Actors Bertrand Lesca (‘Bert’) and Nasi Voutsas (‘Nasi’) use metaphor to make light of such issues. The charismatic duo partake in a routine of verbal and physical acts: running and dancing, as well as performing minor acrobatic feats. Their relationship is peaceable, supported by their mutual respect and affection, and they are careful to prevent their differences from dividing them: Nasi might lag behind when they run a race but Bert will not cross the finishing line without him.

It calls to mind Mark Ravenhill’s absurdist play Over There, in which the power struggles between two brothers function as a metaphor for the divisions in post-war Germany. Here, the actors’ nationalities are the determiners of the power they wield: Bert is French, forceful and headstrong, while Nasi is Greek and firmly under Bert’s thumb. In the EU, France’s predominance has often been at the expense of smaller states like Greece, who have been barred from political discussion and browbeaten into austerity; in Eurohouse, this is playfully rendered as a friendship turned frosty.

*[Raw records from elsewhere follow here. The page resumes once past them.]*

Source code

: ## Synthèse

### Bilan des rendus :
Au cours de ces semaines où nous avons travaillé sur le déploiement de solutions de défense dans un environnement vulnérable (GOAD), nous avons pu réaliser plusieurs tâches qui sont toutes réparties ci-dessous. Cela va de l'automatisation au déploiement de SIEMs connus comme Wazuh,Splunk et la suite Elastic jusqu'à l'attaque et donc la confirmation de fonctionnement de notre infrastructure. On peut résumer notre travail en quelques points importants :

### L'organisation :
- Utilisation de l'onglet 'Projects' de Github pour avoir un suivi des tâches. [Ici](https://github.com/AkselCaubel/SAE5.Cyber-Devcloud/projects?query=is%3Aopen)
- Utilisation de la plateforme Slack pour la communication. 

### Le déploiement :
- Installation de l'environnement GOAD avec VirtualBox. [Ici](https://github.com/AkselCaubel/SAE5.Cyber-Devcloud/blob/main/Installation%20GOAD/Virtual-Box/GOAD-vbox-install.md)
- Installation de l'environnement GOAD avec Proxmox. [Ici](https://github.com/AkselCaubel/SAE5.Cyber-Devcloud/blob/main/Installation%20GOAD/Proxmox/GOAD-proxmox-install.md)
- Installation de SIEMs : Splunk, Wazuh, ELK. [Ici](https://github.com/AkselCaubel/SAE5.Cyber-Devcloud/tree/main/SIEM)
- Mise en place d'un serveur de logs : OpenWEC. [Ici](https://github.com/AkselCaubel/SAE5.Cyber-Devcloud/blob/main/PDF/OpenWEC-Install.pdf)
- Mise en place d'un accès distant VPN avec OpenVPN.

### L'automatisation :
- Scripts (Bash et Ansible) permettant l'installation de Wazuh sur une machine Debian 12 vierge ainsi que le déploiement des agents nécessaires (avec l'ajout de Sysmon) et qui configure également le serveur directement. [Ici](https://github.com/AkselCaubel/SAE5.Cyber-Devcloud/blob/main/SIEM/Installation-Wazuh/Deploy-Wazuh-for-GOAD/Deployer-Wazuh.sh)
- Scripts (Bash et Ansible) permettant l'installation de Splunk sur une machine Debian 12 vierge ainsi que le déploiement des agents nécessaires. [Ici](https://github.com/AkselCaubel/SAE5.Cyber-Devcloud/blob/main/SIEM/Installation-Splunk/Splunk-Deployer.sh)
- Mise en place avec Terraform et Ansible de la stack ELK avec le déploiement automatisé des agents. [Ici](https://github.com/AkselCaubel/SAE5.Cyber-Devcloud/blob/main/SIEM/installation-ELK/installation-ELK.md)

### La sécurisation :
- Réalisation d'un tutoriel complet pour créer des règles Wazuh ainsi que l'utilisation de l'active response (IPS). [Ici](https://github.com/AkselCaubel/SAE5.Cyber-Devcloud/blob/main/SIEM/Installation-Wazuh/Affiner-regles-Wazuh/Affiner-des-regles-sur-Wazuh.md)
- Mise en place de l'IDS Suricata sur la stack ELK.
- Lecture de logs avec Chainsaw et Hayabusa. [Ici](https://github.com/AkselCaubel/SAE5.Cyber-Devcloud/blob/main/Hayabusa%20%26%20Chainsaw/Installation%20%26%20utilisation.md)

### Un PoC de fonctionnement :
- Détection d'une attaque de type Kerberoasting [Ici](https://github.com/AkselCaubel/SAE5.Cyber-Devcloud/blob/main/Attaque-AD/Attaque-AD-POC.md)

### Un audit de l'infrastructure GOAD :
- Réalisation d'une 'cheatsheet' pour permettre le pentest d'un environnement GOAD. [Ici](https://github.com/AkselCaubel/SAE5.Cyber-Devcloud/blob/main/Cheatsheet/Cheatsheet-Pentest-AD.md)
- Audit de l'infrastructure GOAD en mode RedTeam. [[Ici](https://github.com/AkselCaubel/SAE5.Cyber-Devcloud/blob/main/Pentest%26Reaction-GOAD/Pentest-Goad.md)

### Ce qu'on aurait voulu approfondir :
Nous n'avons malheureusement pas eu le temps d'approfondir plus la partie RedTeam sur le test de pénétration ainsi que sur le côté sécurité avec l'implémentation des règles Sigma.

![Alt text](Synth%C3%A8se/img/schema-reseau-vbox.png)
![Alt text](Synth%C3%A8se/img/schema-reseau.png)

Bert forces Nasi to vomit up the sweets he gives him; later, he forcibly strips Nasi naked and puts on his clothes, nonchalantly strutting about the stage as Nasi quivers silently in a corner. All the while, Bert listens to Michel Sardou’s ‘Comme d’habitude’, whose lyrics tell of the importance of keeping up appearances in a love affair that’s on its knees. The symbolism is overt and the assessment grim, made more alarming by the weaving of statistics into the performance: unemployment in Greece is through the roof, while the bailout money they need flows straight into French banks.

The play concludes with a poignant clip from the opening ceremony of the 2004 Athens Olympics: a boy, beaming as he glides across the water in a boat, is heralded as a symbol of Greece’s ability for self-determination. But in the decade or so since, we have seen the whittling away of idealism, and the creeping sense of dispossession and injustice across the continent. Perhaps the greatest injustice now is that a post-Brexit Britain can only play passive Chorus to this Greek tragedy.

Eurohouse is playing at the Summerhall until August 26. It is playing at the Camden People’s Theatre later in the year.